_Description of the task_
Print them exactly: the lines from the beginning of the entries below through the line that contains "### Configuration Layers", and only those, with the pictures left out.

_Information provided_

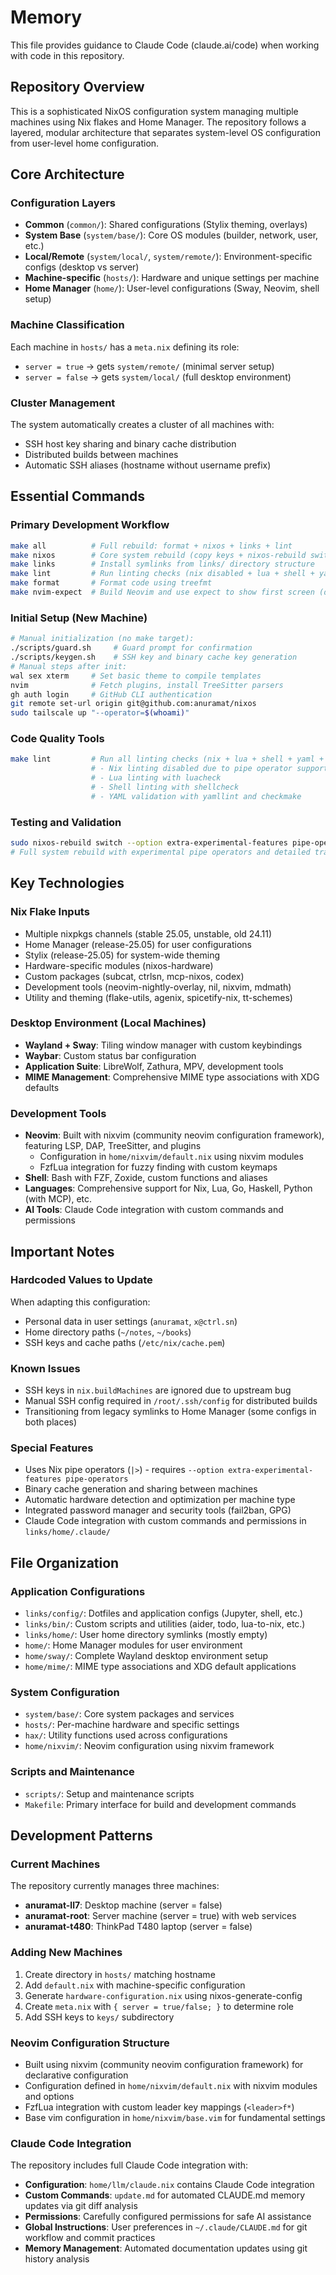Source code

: # Memory

This file provides guidance to Claude Code (claude.ai/code) when working with
code in this repository.

## Repository Overview

This is a sophisticated NixOS configuration system managing multiple machines
using Nix flakes and Home Manager. The repository follows a layered, modular
architecture that separates system-level OS configuration from user-level home
configuration.

## Core Architecture

### Configuration Layers

- **Common** (`common/`): Shared configurations (Stylix theming, overlays)
- **System Base** (`system/base/`): Core OS modules (builder, network, user,
  etc.)
- **Local/Remote** (`system/local/`, `system/remote/`): Environment-specific
  configs (desktop vs server)
- **Machine-specific** (`hosts/`): Hardware and unique settings per machine
- **Home Manager** (`home/`): User-level configurations (Sway, Neovim, shell
  setup)

### Machine Classification

Each machine in `hosts/` has a `meta.nix` defining its role:

- `server = true` → gets `system/remote/` (minimal server setup)
- `server = false` → gets `system/local/` (full desktop environment)

### Cluster Management

The system automatically creates a cluster of all machines with:

- SSH host key sharing and binary cache distribution
- Distributed builds between machines
- Automatic SSH aliases (hostname without username prefix)

## Essential Commands

### Primary Development Workflow

```bash
make all          # Full rebuild: format + nixos + links + lint
make nixos        # Core system rebuild (copy keys + nixos-rebuild switch)
make links        # Install symlinks from links/ directory structure
make lint         # Run linting checks (nix disabled + lua + shell + yaml)
make format       # Format code using treefmt
make nvim-expect  # Build Neovim and use expect to show first screen (debugging)
```

### Initial Setup (New Machine)

```bash
# Manual initialization (no make target):
./scripts/guard.sh     # Guard prompt for confirmation
./scripts/keygen.sh    # SSH key and binary cache key generation
# Manual steps after init:
wal sex xterm     # Set basic theme to compile templates
nvim              # Fetch plugins, install TreeSitter parsers
gh auth login     # GitHub CLI authentication
git remote set-url origin git@github.com:anuramat/nixos
sudo tailscale up "--operator=$(whoami)"
```

### Code Quality Tools

```bash
make lint         # Run all linting checks (nix + lua + shell + yaml + misc)
                  # - Nix linting disabled due to pipe operator support issues
                  # - Lua linting with luacheck
                  # - Shell linting with shellcheck  
                  # - YAML validation with yamllint and checkmake
```

### Testing and Validation

```bash
sudo nixos-rebuild switch --option extra-experimental-features pipe-operators --show-trace
# Full system rebuild with experimental pipe operators and detailed trace output
```

## Key Technologies

### Nix Flake Inputs

- Multiple nixpkgs channels (stable 25.05, unstable, old 24.11)
- Home Manager (release-25.05) for user configurations
- Stylix (release-25.05) for system-wide theming
- Hardware-specific modules (nixos-hardware)
- Custom packages (subcat, ctrlsn, mcp-nixos, codex)
- Development tools (neovim-nightly-overlay, nil, nixvim, mdmath)
- Utility and theming (flake-utils, agenix, spicetify-nix, tt-schemes)

### Desktop Environment (Local Machines)

- **Wayland + Sway**: Tiling window manager with custom keybindings
- **Waybar**: Custom status bar configuration
- **Application Suite**: LibreWolf, Zathura, MPV, development tools
- **MIME Management**: Comprehensive MIME type associations with XDG defaults

### Development Tools

- **Neovim**: Built with nixvim (community neovim configuration framework),
  featuring LSP, DAP, TreeSitter, and plugins
  - Configuration in `home/nixvim/default.nix` using nixvim modules
  - FzfLua integration for fuzzy finding with custom keymaps
- **Shell**: Bash with FZF, Zoxide, custom functions and aliases
- **Languages**: Comprehensive support for Nix, Lua, Go, Haskell, Python (with
  MCP), etc.
- **AI Tools**: Claude Code integration with custom commands and permissions

## Important Notes

### Hardcoded Values to Update

When adapting this configuration:

- Personal data in user settings (`anuramat`, `x@ctrl.sn`)
- Home directory paths (`~/notes`, `~/books`)
- SSH keys and cache paths (`/etc/nix/cache.pem`)

### Known Issues

- SSH keys in `nix.buildMachines` are ignored due to upstream bug
- Manual SSH config required in `/root/.ssh/config` for distributed builds
- Transitioning from legacy symlinks to Home Manager (some configs in both
  places)

### Special Features

- Uses Nix pipe operators (`|>`) - requires
  `--option extra-experimental-features pipe-operators`
- Binary cache generation and sharing between machines
- Automatic hardware detection and optimization per machine type
- Integrated password manager and security tools (fail2ban, GPG)
- Claude Code integration with custom commands and permissions in
  `links/home/.claude/`

## File Organization

### Application Configurations

- `links/config/`: Dotfiles and application configs (Jupyter, shell, etc.)
- `links/bin/`: Custom scripts and utilities (aider, todo, lua-to-nix, etc.)
- `links/home/`: User home directory symlinks (mostly empty)
- `home/`: Home Manager modules for user environment
- `home/sway/`: Complete Wayland desktop environment setup
- `home/mime/`: MIME type associations and XDG default applications

### System Configuration

- `system/base/`: Core system packages and services
- `hosts/`: Per-machine hardware and specific settings
- `hax/`: Utility functions used across configurations
- `home/nixvim/`: Neovim configuration using nixvim framework

### Scripts and Maintenance

- `scripts/`: Setup and maintenance scripts
- `Makefile`: Primary interface for build and development commands

## Development Patterns

### Current Machines

The repository currently manages three machines:

- **anuramat-ll7**: Desktop machine (server = false)
- **anuramat-root**: Server machine (server = true) with web services
- **anuramat-t480**: ThinkPad T480 laptop (server = false)

### Adding New Machines

1. Create directory in `hosts/` matching hostname
2. Add `default.nix` with machine-specific configuration
3. Generate `hardware-configuration.nix` using nixos-generate-config
4. Create `meta.nix` with `{ server = true/false; }` to determine role
5. Add SSH keys to `keys/` subdirectory

### Neovim Configuration Structure

- Built using nixvim (community neovim configuration framework) for declarative
  configuration
- Configuration defined in `home/nixvim/default.nix` with nixvim modules and
  options
- FzfLua integration with custom leader key mappings (`<leader>f*`)
- Base vim configuration in `home/nixvim/base.vim` for fundamental settings

### Claude Code Integration

The repository includes full Claude Code integration with:

- **Configuration**: `home/llm/claude.nix` contains Claude Code integration
- **Custom Commands**: `update.md` for automated CLAUDE.md memory updates via
  git diff analysis
- **Permissions**: Carefully configured permissions for safe AI assistance
- **Global Instructions**: User preferences in `~/.claude/CLAUDE.md` for git
  workflow and commit practices
- **Memory Management**: Automated documentation updates using git history
  analysis
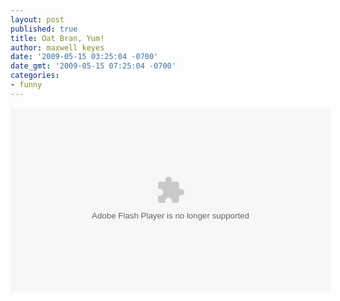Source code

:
 ```yaml
---
layout: post
published: true
title: Oat Bran, Yum!
author: maxwell keyes
date: '2009-05-15 03:25:04 -0700'
date_gmt: '2009-05-15 07:25:04 -0700'
categories:
- funny
---
```


<object width="512" height="296" data="http://www.hulu.com/embed/GrTuNv41uSGPzdVTu0elvA" type="application/x-shockwave-flash"><param name="allowFullScreen" value="true" /><param name="src" value="http://www.hulu.com/embed/GrTuNv41uSGPzdVTu0elvA" /><param name="allowfullscreen" value="true" /></object>

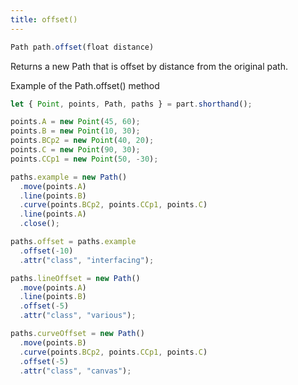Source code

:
 ```yaml
---
title: offset()
---
```

 
```js
Path path.offset(float distance)
```

Returns a new Path that is offset by distance from the original path.

<Example part="path_offset">
Example of the Path.offset() method
</Example>

```js
let { Point, points, Path, paths } = part.shorthand();

points.A = new Point(45, 60);
points.B = new Point(10, 30);
points.BCp2 = new Point(40, 20);
points.C = new Point(90, 30);
points.CCp1 = new Point(50, -30);

paths.example = new Path()
  .move(points.A)
  .line(points.B)
  .curve(points.BCp2, points.CCp1, points.C)
  .line(points.A)
  .close();

paths.offset = paths.example
  .offset(-10)
  .attr("class", "interfacing");

paths.lineOffset = new Path()
  .move(points.A)
  .line(points.B)
  .offset(-5)
  .attr("class", "various");

paths.curveOffset = new Path()
  .move(points.B)
  .curve(points.BCp2, points.CCp1, points.C)
  .offset(-5)
  .attr("class", "canvas");
```
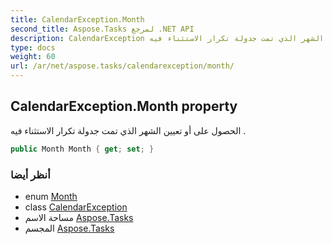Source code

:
 ```yaml
---
title: CalendarException.Month
second_title: Aspose.Tasks لمرجع .NET API
description: CalendarException ملكية. الحصول على أو تعيين الشهر الذي تمت جدولة تكرار الاستثناء فيه .
type: docs
weight: 60
url: /ar/net/aspose.tasks/calendarexception/month/
---
```

## CalendarException.Month property

الحصول على أو تعيين الشهر الذي تمت جدولة تكرار الاستثناء فيه .

```csharp
public Month Month { get; set; }
```

### أنظر أيضا

* enum [Month](../../month/)
* class [CalendarException](../)
* مساحة الاسم [Aspose.Tasks](../../calendarexception/)
* المجسم [Aspose.Tasks](../../../)


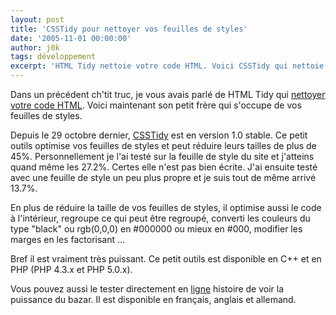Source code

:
 ```yaml
---
layout: post
title: 'CSSTidy pour nettoyer vos feuilles de styles'
date: '2005-11-01 00:00:00'
author: j0k
tags: développement
excerpt: 'HTML Tidy nettoie votre code HTML. Voici CSSTidy qui nettoie et optimise vos feuilles de styles pour les rendre plus rapide et plus efficace.'
---
```


Dans un précédent ch'tit truc, je vous avais parlé de HTML Tidy qui [nettoyer votre code HTML](http://www.j0k3r.net/chtit-truc-tidy-nettoie-votre-code-html-24.html). Voici maintenant son petit frère qui s'occupe de vos feuilles de styles.

Depuis le 29 octobre dernier, [CSSTidy](http://csstidy.sourceforge.net/) est en version 1.0 stable. Ce petit outils optimise vos feuilles de styles et peut réduire leurs tailles de plus de 45%. Personnellement je l'ai testé sur la feuille de style du site et j'atteins quand même les 27.2%. Certes elle n'est pas bien écrite. J'ai ensuite testé avec une feuille de style un peu plus propre et je suis tout de même arrivé 13.7%.

  En plus de réduire la taille de vos feuilles de styles, il optimise aussi le code à l'intérieur, regroupe ce qui peut être regroupé, converti les couleurs du type "black" ou rgb(0,0,0) en #000000 ou mieux en #000, modifier les marges en les factorisant ...

  Bref il est vraiment très puissant.
 Ce petit outils est disponible en C++ et en PHP (PHP 4.3.x et PHP 5.0.x).

 Vous pouvez aussi le tester directement en [ligne](http://cdburnerxp.se/cssparse/css_optimiser.php?lang=fr) histoire de voir la puissance du bazar. Il est disponible en français, anglais et allemand.
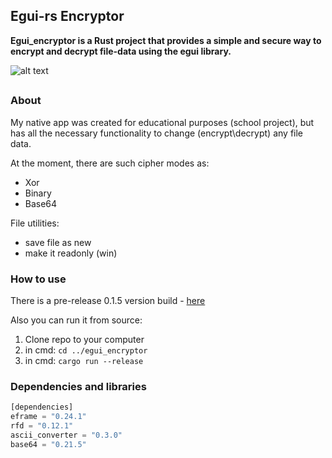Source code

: ## Egui-rs Encryptor
**Egui_encryptor is a Rust project that provides a simple and secure way to encrypt and decrypt file-data using the egui library.**

![alt text](https://cdn.discordapp.com/attachments/774181902336000013/1190259699526938684/crop-image-online.com_1703850399_imagepng_q3fiKa5C.png?ex=65a126ba&is=658eb1ba&hm=1f98821f1cdf298b8faa4872c2fa1d45ed2238018e6b8bc3c79275b66495e254&)
##

### About
My native app was created for educational purposes (school project), but has all the necessary functionality to change (encrypt\decrypt) any file data.

At the moment, there are such cipher modes as:
- Xor 
- Binary
- Base64

File utilities:
- save file as new
- make it readonly (win)

### How to use
There is a pre-release 0.1.5 version build - [here](https://github.com/l420y/egui_encryptor/releases/tag/version-0.1.5) 

Also you can run it from source:
1) Clone repo to your computer
2) in cmd: ```cd ../egui_encryptor```
3) in cmd: ```cargo run --release```

### Dependencies and libraries
```rust
[dependencies]
eframe = "0.24.1"
rfd = "0.12.1"
ascii_converter = "0.3.0"
base64 = "0.21.5"
```



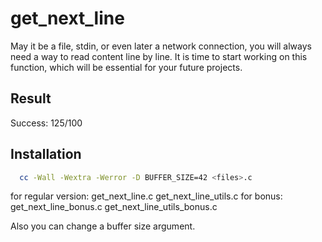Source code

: # get_next_line

May it be a file, stdin, or even later a network connection, you will always need a way to read content line by line. It is time to start working on this function, which will be essential for your future projects.

## Result

Success: 125/100
## Installation

```bash
  cc -Wall -Wextra -Werror -D BUFFER_SIZE=42 <files>.c
```

<files> for regular version: get_next_line.c get_next_line_utils.c
<files> for bonus: get_next_line_bonus.c get_next_line_utils_bonus.c

Also you can change a buffer size argument.
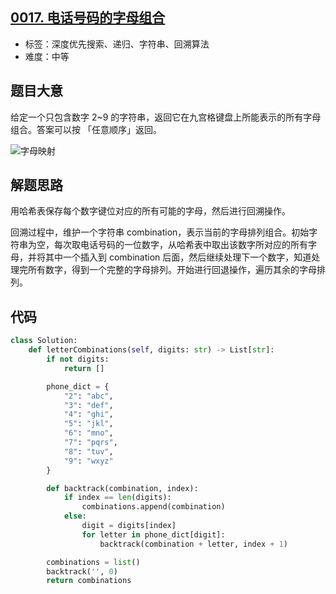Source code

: ## [0017. 电话号码的字母组合](https://leetcode-cn.com/problems/letter-combinations-of-a-phone-number/)

- 标签：深度优先搜索、递归、字符串、回溯算法
- 难度：中等

## 题目大意

给定一个只包含数字 2~9 的字符串，返回它在九宫格键盘上所能表示的所有字母组合。答案可以按 「任意顺序」返回。

![字母映射](https://assets.leetcode-cn.com/aliyun-lc-upload/original_images/17_telephone_keypad.png)

## 解题思路

用哈希表保存每个数字键位对应的所有可能的字母，然后进行回溯操作。

回溯过程中，维护一个字符串 combination，表示当前的字母排列组合。初始字符串为空，每次取电话号码的一位数字，从哈希表中取出该数字所对应的所有字母，并将其中一个插入到 combination 后面，然后继续处理下一个数字，知道处理完所有数字，得到一个完整的字母排列。开始进行回退操作，遍历其余的字母排列。

## 代码

```Python
class Solution:
    def letterCombinations(self, digits: str) -> List[str]:
        if not digits:
            return []

        phone_dict = {
            "2": "abc",
            "3": "def",
            "4": "ghi",
            "5": "jkl",
            "6": "mno",
            "7": "pqrs",
            "8": "tuv",
            "9": "wxyz"
        }

        def backtrack(combination, index):
            if index == len(digits):
                combinations.append(combination)
            else:
                digit = digits[index]
                for letter in phone_dict[digit]:
                    backtrack(combination + letter, index + 1)

        combinations = list()
        backtrack('', 0)
        return combinations
```

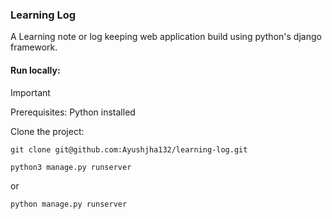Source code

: ### Learning Log

A Learning note or log keeping web application build using python's django framework. 

#### Run locally:

> [!IMPORTANT]
> Prerequisites: Python installed

Clone the project:
```
git clone git@github.com:Ayushjha132/learning-log.git
```

```
python3 manage.py runserver
```
or
```
python manage.py runserver
```

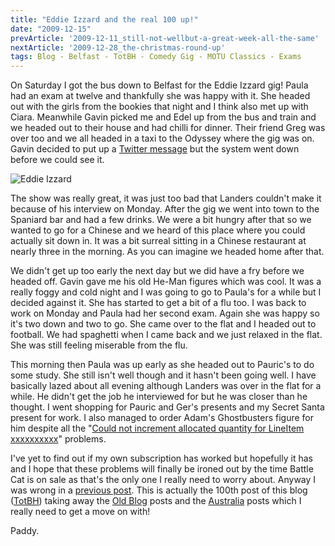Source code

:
 ```yaml
---
title: "Eddie Izzard and the real 100 up!"
date: "2009-12-15"
prevArticle: '2009-12-11_still-not-wellbut-a-great-week-all-the-same'
nextArticle: '2009-12-28_the-christmas-round-up'
tags: Blog - Belfast - TotBH - Comedy Gig - MOTU Classics - Exams
---
```

On Saturday I got the bus down to Belfast for the Eddie Izzard gig! Paula had an exam at twelve and thankfully she was happy with it. She headed out with the girls from the bookies that night and I think also met up with Ciara. Meanwhile Gavin picked me and Edel up from the bus and train and we headed out to their house and had chilli for dinner. Their friend Greg was over too and we all headed in a taxi to the Odyssey where the gig was on. Gavin decided to put up a [Twitter message](http://twitter.com/Gav_McGuinness/status/6607856824) but the system went down before we could see it.

![Eddie Izzard](/images/PC120357.JPG "It's Eddie!!!!")

The show was really great, it was just too bad that Landers couldn't make it because of his interview on Monday. After the gig we went into town to the Spaniard bar and had a few drinks. We were a bit hungry after that so we wanted to go for a Chinese and we heard of this place where you could actually sit down in. It was a bit surreal sitting in a Chinese restaurant at nearly three in the morning. As you can imagine we headed home after that.

We didn't get up too early the next day but we did have a fry before we headed off. Gavin gave me his old He-Man figures which was cool. It was a really foggy and cold night and I was going to go to Paula's for a while but I decided against it. She has started to get a bit of a flu too. I was back to work on Monday and Paula had her second exam. Again she was happy so it's two down and two to go. She came over to the flat and I headed out to football. We had spaghetti when I came back and we just relaxed in the flat. She was still feeling miserable from the flu.

This morning then Paula was up early as she headed out to Pauric's to do some study. She still isn't well though and it hasn't been going well. I have basically lazed about all evening although Landers was over in the flat for a while. He didn't get the job he interviewed for but he was closer than he thought. I went shopping for Pauric and Ger's presents and my Secret Santa present for work. I also managed to order Adam's Ghostbusters figure for him despite all the "[Could not increment allocated quantity for LineItem xxxxxxxxxx](http://www.actionfigureblues.com/2009/12/tale-of-woe-skeletor-lessness-and-motuc.html)" problems.

I've yet to find out if my own subscription has worked but hopefully it has and I hope that these problems will finally be ironed out by the time Battle Cat is on sale as that's the only one I really need to worry about. Anyway I was wrong in a [previous post](http://paddy1138.blogspot.com/2008/11/big-100.html). This is actually the 100th post of this blog ([TotBH](http://paddy1138.blogspot.com/search/label/TotBH)) taking away the [Old Blog](http://paddy1138.blogspot.com/search/label/Old%20Blog) posts and the [Australia](http://paddy1138.blogspot.com/search/label/Australia) posts which I really need to get a move on with!

Paddy.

_Task answer_
Source code

: # Memory

This file provides guidance to Claude Code (claude.ai/code) when working with
code in this repository.

## Repository Overview

This is a sophisticated NixOS configuration system managing multiple machines
using Nix flakes and Home Manager. The repository follows a layered, modular
architecture that separates system-level OS configuration from user-level home
configuration.

## Core Architecture

### Configuration Layers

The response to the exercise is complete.